Valer más que el mundo

Tres monumentos funerarios de una extrema belleza –el Doncel de Sigüenza, en Sigüenza; el obispo Tostado en Ávila, y el Inquisidor del Corro en San Vicente de la Barquera– siguen dejando perplejos a quienes los miran, porque aquellos muertos leen; no están durmiendo, velan. Y como si recibieran a sus visitantes, ciertamente, en su estancia de estudio, llena de un apacible silencio y quietud; y, entonces, esperamos que alcen los ojos del libro para comenzar una conversación.

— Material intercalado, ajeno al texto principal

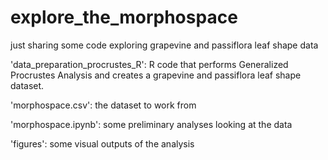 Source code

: # explore_the_morphospace
just sharing some code exploring grapevine and passiflora leaf shape data

'data_preparation_procrustes_R': R code that performs Generalized Procrustes Analysis and creates a grapevine and passiflora leaf shape dataset. 

'morphospace.csv': the dataset to work from  

'morphospace.ipynb': some preliminary analyses looking at the data  

'figures': some visual outputs of the analysis
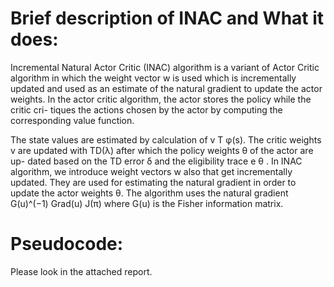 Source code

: # Brief description of INAC and What it does:

Incremental Natural Actor Critic (INAC) algorithm is a variant of Actor Critic
algorithm in which the weight vector w is used which is incrementally updated
and used as an estimate of the natural gradient to update the actor weights.
In the actor critic algorithm, the actor stores the policy while the critic cri-
tiques the actions chosen by the actor by computing the corresponding value
function.

The state values are estimated by calculation of v T φ(s). The critic weights
v are updated with TD(λ) after which the policy weights θ of the actor are up-
dated based on the TD error δ and the eligibility trace e θ . In INAC algorithm,
we introduce weight vectors w also that get incrementally updated. They are
used for estimating the natural gradient in order to update the actor weights θ.
The algorithm uses the natural gradient G(u)^(−1)  Grad(u) J(π) where G(u) is the Fisher
information matrix.

# Pseudocode:

Please look in the attached report.
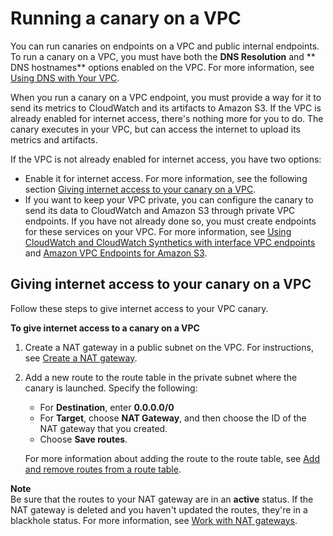 # Running a canary on a VPC<a name="CloudWatch_Synthetics_Canaries_VPC"></a>

You can run canaries on endpoints on a VPC and public internal endpoints\. To run a canary on a VPC, you must have both the **DNS Resolution** and ** DNS hostnames** options enabled on the VPC\. For more information, see [Using DNS with Your VPC](https://docs.aws.amazon.com/vpc/latest/userguide/vpc-dns.html)\.

When you run a canary on a VPC endpoint, you must provide a way for it to send its metrics to CloudWatch and its artifacts to Amazon S3\. If the VPC is already enabled for internet access, there's nothing more for you to do\. The canary executes in your VPC, but can access the internet to upload its metrics and artifacts\.

If the VPC is not already enabled for internet access, you have two options:
+ Enable it for internet access\. For more information, see the following section [Giving internet access to your canary on a VPC](#CloudWatch_Synthetics_VPC_Internet)\.
+ If you want to keep your VPC private, you can configure the canary to send its data to CloudWatch and Amazon S3 through private VPC endpoints\. If you have not already done so, you must create endpoints for these services on your VPC\. For more information, see [Using CloudWatch and CloudWatch Synthetics with interface VPC endpoints](cloudwatch-and-interface-VPC.md) and [Amazon VPC Endpoints for Amazon S3](https://docs.aws.amazon.com/glue/latest/dg/vpc-endpoints-s3.html)\. 

## Giving internet access to your canary on a VPC<a name="CloudWatch_Synthetics_VPC_Internet"></a>

Follow these steps to give internet access to your VPC canary\.

**To give internet access to a canary on a VPC**

1. Create a NAT gateway in a public subnet on the VPC\. For instructions, see [Create a NAT gateway](https://docs.aws.amazon.com/vpc/latest/userguide/vpc-nat-gateway.html#nat-gateway-creating)\.

1. Add a new route to the route table in the private subnet where the canary is launched\. Specify the following:
   + For **Destination**, enter **0\.0\.0\.0/0**
   + For **Target**, choose **NAT Gateway**, and then choose the ID of the NAT gateway that you created\.
   + Choose **Save routes**\.

   For more information about adding the route to the route table, see [Add and remove routes from a route table](https://docs.aws.amazon.com/vpc/latest/userguide/WorkWithRouteTables.html#AddRemoveRoutes)\.

**Note**  
Be sure that the routes to your NAT gateway are in an **active** status\. If the NAT gateway is deleted and you haven't updated the routes, they're in a blackhole status\. For more information, see [Work with NAT gateways](https://docs.aws.amazon.com/vpc/latest/userguide/vpc-nat-gateway.html#nat-gateway-working-with)\.
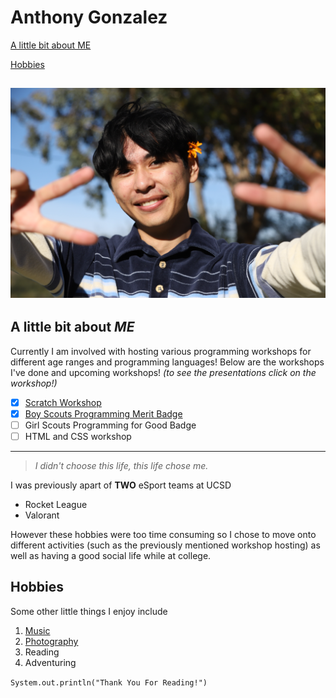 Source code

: # Anthony Gonzalez
[A little bit about ME](#a-little-bit-about-me)

[Hobbies](#Hobbies)

![image of me](images/meee.jpg)
---

## A little bit about ***ME***
Currently I am involved with hosting various programming workshops for different age ranges and programming languages! Below are the workshops I've done and upcoming workshops! *(to see the presentations click on the workshop!)*

- [x] [Scratch Workshop](https://docs.google.com/presentation/d/1reY6ycHb6DzZ9MBXzKFyPfGAW2KCfdl2lH7D9Cpz-Sw/edit?usp=sharing)
- [x] [Boy Scouts Programming Merit Badge](https://docs.google.com/presentation/d/1Nrjzg8ITwJIChqWBTUHun3WV65C2Zvo8/edit?usp=sharing&ouid=109200728709892459332&rtpof=true&sd=true)
- [ ] Girl Scouts Programming for Good Badge
- [ ] HTML and CSS workshop
---

> *I didn't choose this life, this life chose me.*

I was previously apart of **TWO** eSport teams at UCSD
- Rocket League
- Valorant

However these hobbies were too time consuming so I chose to move onto different activities (such as the previously mentioned workshop hosting) as well as having a good social life while at college.

## Hobbies
Some  other little things I enjoy include

1. [Music](https://open.spotify.com/user/gonzalezanthony042?si=f1335bcc727d4318)
2. [Photography](photographyStuff/IMG_7431.JPG)
3. Reading
4. Adventuring

`System.out.println("Thank You For Reading!")` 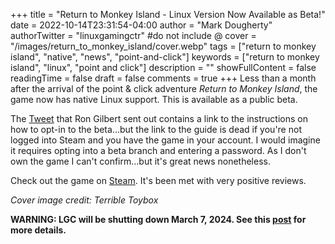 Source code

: +++
title = "Return to Monkey Island - Linux Version Now Available as Beta!"
date = 2022-10-14T23:31:54-04:00
author = "Mark Dougherty"
authorTwitter = "linuxgamingctr" #do not include @
cover = "/images/return_to_monkey_island/cover.webp"
tags = ["return to monkey island", "native", "news", "point-and-click"]
keywords = ["return to monkey island", "linux", "point and click"]
description = ""
showFullContent = false
readingTime = false
draft = false
comments = true
+++
Less than a month after the arrival of the point & click adventure *Return to Monkey Island*, the game now has native Linux support. This is available as a public beta.

The [Tweet](https://twitter.com/grumpygamer/status/1580990722580566018) that Ron Gilbert sent out contains a link to the instructions on how to opt-in to the beta...but the link to the guide is dead if you're not logged into Steam and you have the game in your account. I would imagine it requires opting into a beta branch and entering a password. As I don't own the game I can't confirm...but it's great news nonetheless.

Check out the game on [Steam](https://store.steampowered.com/app/2060130/Return_to_Monkey_Island/). It's been met with very positive reviews.

*Cover image credit: Terrible Toybox*

**WARNING: LGC will be shutting down March 7, 2024. See this [post](https://linuxgamingcentral.com/posts/the-end-of-lgc/) for more details.**

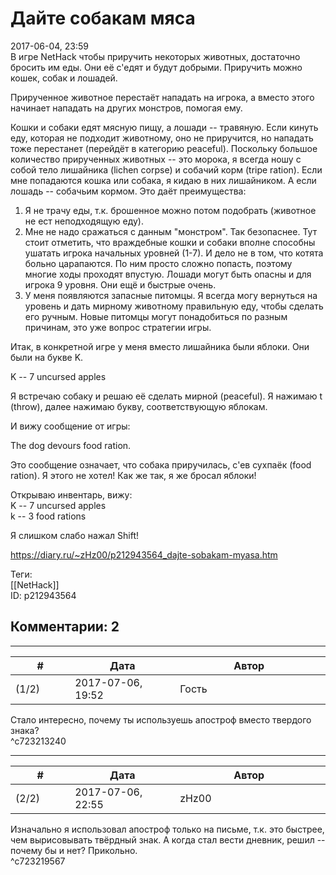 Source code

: Дайте собакам мяса
==================

  
2017-06-04, 23:59  
 В игре NetHack чтобы приручить некоторых животных, достаточно бросить им еды. Они её с'едят и будут добрыми. Приручить можно кошек, собак и лошадей.   
   
 Прирученное животное перестаёт нападать на игрока, а вместо этого начинает нападать на других монстров, помогая ему.   
   
 Кошки и собаки едят мясную пищу, а лошади -- травяную. Если кинуть еду, которая не подходит животному, оно не приручится, но нападать тоже перестанет (перейдёт в категорию peaceful). Поскольку большое количество прирученных животных -- это морока, я всегда ношу с собой тело лишайника (lichen corpse) и собачий корм (tripe ration). Если мне попадаются кошка или собака, я кидаю в них лишайником. А если лошадь -- собачьим кормом. Это даёт преимущества:   
 1. Я не трачу еды, т.к. брошенное можно потом подобрать (животное не ест неподходящую еду).   
 2. Мне не надо сражаться с данным "монстром". Так безопаснее. Тут стоит отметить, что враждебные кошки и собаки вполне способны ушатать игрока начальных уровней (1-7). И дело не в том, что котята больно царапаются. По ним просто сложно попасть, поэтому многие ходы проходят впустую. Лошади могут быть опасны и для игрока 9 уровня. Они ещё и быстрые очень.   
 3. У меня появляются запасные питомцы. Я всегда могу вернуться на уровень и дать мирному животному правильную еду, чтобы сделать его ручным. Новые питомцы могут понадобиться по разным причинам, это уже вопрос стратегии игры.   
   
 Итак, в конкретной игре у меня вместо лишайника были яблоки. Они были на букве K.   
   
 K -- 7 uncursed apples   
   
 Я встречаю собаку и решаю её сделать мирной (peaceful). Я нажимаю t (throw), далее нажимаю букву, соответствующую яблокам.   
   
 И вижу сообщение от игры:   
   
 The dog devours food ration.   
   
 Это сообщение означает, что собака приручилась, с'ев сухпаёк (food ration). Я этого не хотел! Как же так, я же бросал яблоки!   
   
 Открываю инвентарь, вижу:   
 K -- 7 uncursed apples   
 k -- 3 food rations   
   
 Я слишком слабо нажал Shift!   
  
<https://diary.ru/~zHz00/p212943564_dajte-sobakam-myasa.htm>  
  
Теги:  
[[NetHack]]  
ID: p212943564  


Комментарии: 2
--------------

  


---



|         #         |              Дата              |                     Автор                     |           ID           |
| --- | --- | --- | --- |
| (1/2) | 2017-07-06, 19:52 | Гость | c723213240 |

  
 Стало интересно, почему ты используешь апостроф вместо твердого знака?   
 ^c723213240

---



|         #         |              Дата              |                     Автор                     |           ID           |
| --- | --- | --- | --- |
| (2/2) | 2017-07-06, 22:55 | zHz00 | c723219567 |

  
 Изначально я использовал апостроф только на письме, т.к. это быстрее, чем вырисовывать твёрдный знак. А когда стал вести дневник, решил -- почему бы и нет? Прикольно.   
 ^c723219567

Nos parece, en efecto, que hemos sido recibidos en su cámara como parecen hacerlo el San Jerónimo de Durero o el San Agustín de Botticelli, o que estamos ante el Vives de los «Diálogos Latinos», envuelto ya en su capa de velar a la caída del día; a la luz crepuscular que Leonardo aconsejaba como la más favorable para la pintura, y, en realidad, lo han sabido todos los pintores, y, por eso, han hecho luz de candela o de hoguera. Como en la vida, en las horas de la confidencia, la oración, el amor, la calentura, ése es el tiempo de guardar las cosas en nuestros adentros.

¿Por eso las ropas de los muertos de la Primera Guerra Mundial y los de los «lagers» mostraban que aquellos hombres y mujeres tenían todavía donde asirse y llevaban con ellos estampas de pinturas de Georges de la Tour, poemas de Hölderlin o el Nuevo Testamento, junto a las fotografías de la madre, la esposa y los hijos o la novia? Por eso precisamente, desde luego; porque todas esas cosas producen esa luz de crepúsculo y de memoria, que es la que las hace verdaderas, y las revela.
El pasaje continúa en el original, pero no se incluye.